_WHAT THE TASK ASKS_
Write out, word for word, every line in the data below from the one containing "4. 此时i=4，j=0，两" to the one containing "在这一节，笔者主要带大家探讨", both of them included.

_WORKING DATA_
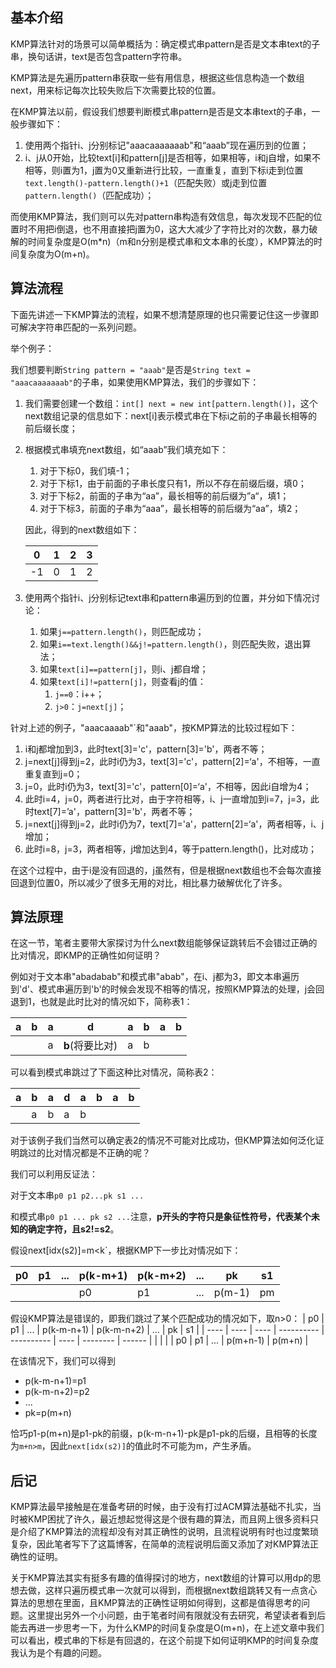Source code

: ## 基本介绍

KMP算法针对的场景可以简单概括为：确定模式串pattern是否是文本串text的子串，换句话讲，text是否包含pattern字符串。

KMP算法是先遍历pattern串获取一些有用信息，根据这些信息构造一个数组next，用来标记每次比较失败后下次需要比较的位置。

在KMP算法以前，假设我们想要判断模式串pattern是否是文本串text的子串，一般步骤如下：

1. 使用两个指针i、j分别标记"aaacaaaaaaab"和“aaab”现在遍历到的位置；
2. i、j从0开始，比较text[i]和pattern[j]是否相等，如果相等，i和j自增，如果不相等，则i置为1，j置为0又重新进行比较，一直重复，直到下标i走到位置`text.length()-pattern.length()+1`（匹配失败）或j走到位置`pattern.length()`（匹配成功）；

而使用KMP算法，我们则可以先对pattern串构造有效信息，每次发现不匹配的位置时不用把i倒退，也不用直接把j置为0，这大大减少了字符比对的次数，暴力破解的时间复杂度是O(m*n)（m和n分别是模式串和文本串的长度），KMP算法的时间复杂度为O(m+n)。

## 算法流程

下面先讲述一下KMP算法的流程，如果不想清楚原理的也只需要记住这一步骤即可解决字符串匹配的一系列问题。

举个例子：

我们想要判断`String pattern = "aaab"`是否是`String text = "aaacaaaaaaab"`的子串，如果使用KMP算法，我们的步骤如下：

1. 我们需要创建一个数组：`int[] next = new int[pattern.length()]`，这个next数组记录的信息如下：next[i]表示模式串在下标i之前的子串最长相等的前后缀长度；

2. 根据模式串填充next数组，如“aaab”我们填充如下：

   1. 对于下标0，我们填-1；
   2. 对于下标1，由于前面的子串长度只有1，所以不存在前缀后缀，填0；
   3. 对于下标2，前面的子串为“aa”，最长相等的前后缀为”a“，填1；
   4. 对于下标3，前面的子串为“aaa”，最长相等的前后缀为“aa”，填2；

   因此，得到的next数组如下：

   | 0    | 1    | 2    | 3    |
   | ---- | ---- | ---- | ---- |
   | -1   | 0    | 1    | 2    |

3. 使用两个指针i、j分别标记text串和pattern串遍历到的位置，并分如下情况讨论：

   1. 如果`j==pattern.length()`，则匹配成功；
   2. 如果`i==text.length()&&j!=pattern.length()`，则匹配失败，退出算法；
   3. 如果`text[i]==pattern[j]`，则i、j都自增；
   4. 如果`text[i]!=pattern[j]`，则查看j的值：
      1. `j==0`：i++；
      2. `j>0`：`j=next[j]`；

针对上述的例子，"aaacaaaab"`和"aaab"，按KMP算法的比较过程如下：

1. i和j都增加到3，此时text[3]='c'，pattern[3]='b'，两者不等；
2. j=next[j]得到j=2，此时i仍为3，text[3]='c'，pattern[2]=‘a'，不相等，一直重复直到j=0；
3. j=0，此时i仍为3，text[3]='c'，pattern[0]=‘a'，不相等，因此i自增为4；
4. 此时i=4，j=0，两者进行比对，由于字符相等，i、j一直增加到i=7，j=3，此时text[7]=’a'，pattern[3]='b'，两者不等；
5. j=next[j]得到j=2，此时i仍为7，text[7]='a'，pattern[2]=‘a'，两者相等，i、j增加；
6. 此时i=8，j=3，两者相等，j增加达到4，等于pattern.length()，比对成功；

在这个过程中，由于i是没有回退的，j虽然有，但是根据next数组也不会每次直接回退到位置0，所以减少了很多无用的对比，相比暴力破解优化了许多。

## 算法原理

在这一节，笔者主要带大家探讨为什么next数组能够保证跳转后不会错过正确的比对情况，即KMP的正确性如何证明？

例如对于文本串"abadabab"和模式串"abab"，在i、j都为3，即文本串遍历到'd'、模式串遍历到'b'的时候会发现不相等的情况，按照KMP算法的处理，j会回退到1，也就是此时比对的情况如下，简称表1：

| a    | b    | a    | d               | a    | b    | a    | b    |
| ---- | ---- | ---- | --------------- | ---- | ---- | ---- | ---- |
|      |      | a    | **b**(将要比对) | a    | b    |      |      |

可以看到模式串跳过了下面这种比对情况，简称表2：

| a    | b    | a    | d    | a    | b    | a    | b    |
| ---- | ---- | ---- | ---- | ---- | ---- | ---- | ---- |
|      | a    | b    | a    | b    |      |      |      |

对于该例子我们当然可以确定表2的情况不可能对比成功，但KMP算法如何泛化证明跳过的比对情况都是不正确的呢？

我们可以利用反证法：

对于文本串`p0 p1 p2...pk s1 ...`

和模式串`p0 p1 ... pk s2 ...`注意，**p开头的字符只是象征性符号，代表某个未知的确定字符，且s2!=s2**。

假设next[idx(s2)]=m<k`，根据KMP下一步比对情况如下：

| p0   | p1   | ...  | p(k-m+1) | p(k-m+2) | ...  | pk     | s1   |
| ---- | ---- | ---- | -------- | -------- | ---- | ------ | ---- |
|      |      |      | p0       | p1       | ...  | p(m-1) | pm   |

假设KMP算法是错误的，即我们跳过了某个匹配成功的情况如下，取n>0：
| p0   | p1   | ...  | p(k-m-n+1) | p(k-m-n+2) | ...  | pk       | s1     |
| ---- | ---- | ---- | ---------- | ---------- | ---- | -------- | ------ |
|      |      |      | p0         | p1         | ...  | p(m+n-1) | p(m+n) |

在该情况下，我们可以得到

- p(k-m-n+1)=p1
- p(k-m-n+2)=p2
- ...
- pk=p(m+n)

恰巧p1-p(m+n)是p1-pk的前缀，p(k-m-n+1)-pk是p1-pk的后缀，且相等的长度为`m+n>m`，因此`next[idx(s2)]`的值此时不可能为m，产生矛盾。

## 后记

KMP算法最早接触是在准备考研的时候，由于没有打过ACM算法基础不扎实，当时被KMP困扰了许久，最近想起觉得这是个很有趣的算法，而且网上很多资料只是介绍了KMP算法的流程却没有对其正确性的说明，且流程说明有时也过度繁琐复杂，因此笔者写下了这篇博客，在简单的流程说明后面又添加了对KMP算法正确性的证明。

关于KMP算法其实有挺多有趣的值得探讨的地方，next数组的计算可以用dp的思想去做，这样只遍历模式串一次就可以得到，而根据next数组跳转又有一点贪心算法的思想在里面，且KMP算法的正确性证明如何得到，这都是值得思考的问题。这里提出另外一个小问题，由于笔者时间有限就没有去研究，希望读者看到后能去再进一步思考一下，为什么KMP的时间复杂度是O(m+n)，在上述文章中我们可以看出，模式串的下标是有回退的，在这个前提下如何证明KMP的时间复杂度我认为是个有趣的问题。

_TASK RESPONSE_
4. 此时i=4，j=0，两者进行比对，由于字符相等，i、j一直增加到i=7，j=3，此时text[7]=’a'，pattern[3]='b'，两者不等；
5. j=next[j]得到j=2，此时i仍为7，text[7]='a'，pattern[2]=‘a'，两者相等，i、j增加；
6. 此时i=8，j=3，两者相等，j增加达到4，等于pattern.length()，比对成功；

在这个过程中，由于i是没有回退的，j虽然有，但是根据next数组也不会每次直接回退到位置0，所以减少了很多无用的对比，相比暴力破解优化了许多。

## 算法原理

在这一节，笔者主要带大家探讨为什么next数组能够保证跳转后不会错过正确的比对情况，即KMP的正确性如何证明？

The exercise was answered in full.